Pictures paired with source code
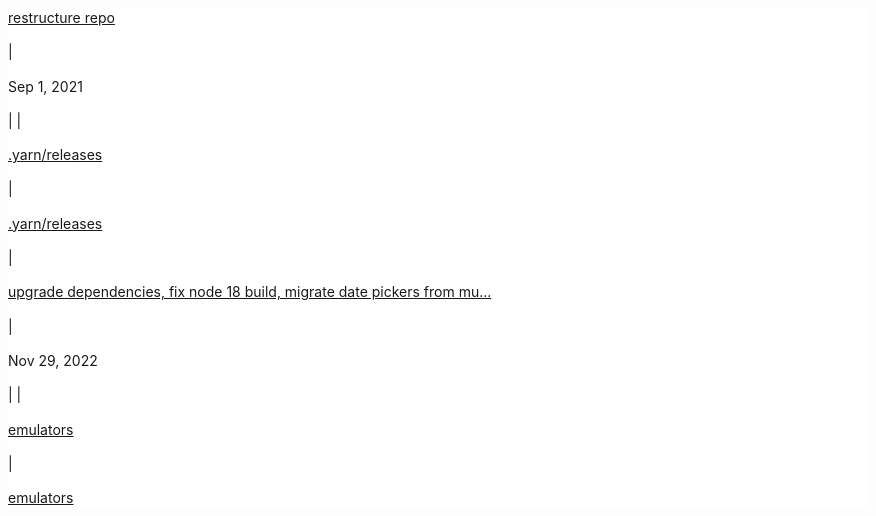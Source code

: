 [restructure repo](https://github.com/rowyio/rowy/commit/901470675a299e9483cca1b8f041133992a42127 "restructure repo")



 | 

Sep 1, 2021

 |
| 

[.yarn/releases](https://github.com/rowyio/rowy/tree/main/.yarn/releases "This path skips through empty directories")







 | 

[.yarn/releases](https://github.com/rowyio/rowy/tree/main/.yarn/releases "This path skips through empty directories")







 | 

[upgrade dependencies, fix node 18 build, migrate date pickers from mu…](https://github.com/rowyio/rowy/commit/402334ee208c661bf04ad3cf48aa92afd44a1ab8 "upgrade dependencies, fix node 18 build, migrate date pickers from mui/lab to mui/x")



 | 

Nov 29, 2022

 |
| 

[emulators](https://github.com/rowyio/rowy/tree/main/emulators "emulators")







 | 

[emulators](https://github.com/rowyio/rowy/tree/main/emulators "emulators")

What to work on: Set down all the entries above verbatim, and include none of the pictures.

Answer to the exercise:
Source code

: [restructure repo](https://github.com/rowyio/rowy/commit/901470675a299e9483cca1b8f041133992a42127 "restructure repo")



 | 

Sep 1, 2021

 |
| 

[.yarn/releases](https://github.com/rowyio/rowy/tree/main/.yarn/releases "This path skips through empty directories")







 | 

[.yarn/releases](https://github.com/rowyio/rowy/tree/main/.yarn/releases "This path skips through empty directories")







 | 

[upgrade dependencies, fix node 18 build, migrate date pickers from mu…](https://github.com/rowyio/rowy/commit/402334ee208c661bf04ad3cf48aa92afd44a1ab8 "upgrade dependencies, fix node 18 build, migrate date pickers from mui/lab to mui/x")



 | 

Nov 29, 2022

 |
| 

[emulators](https://github.com/rowyio/rowy/tree/main/emulators "emulators")







 | 

[emulators](https://github.com/rowyio/rowy/tree/main/emulators "emulators")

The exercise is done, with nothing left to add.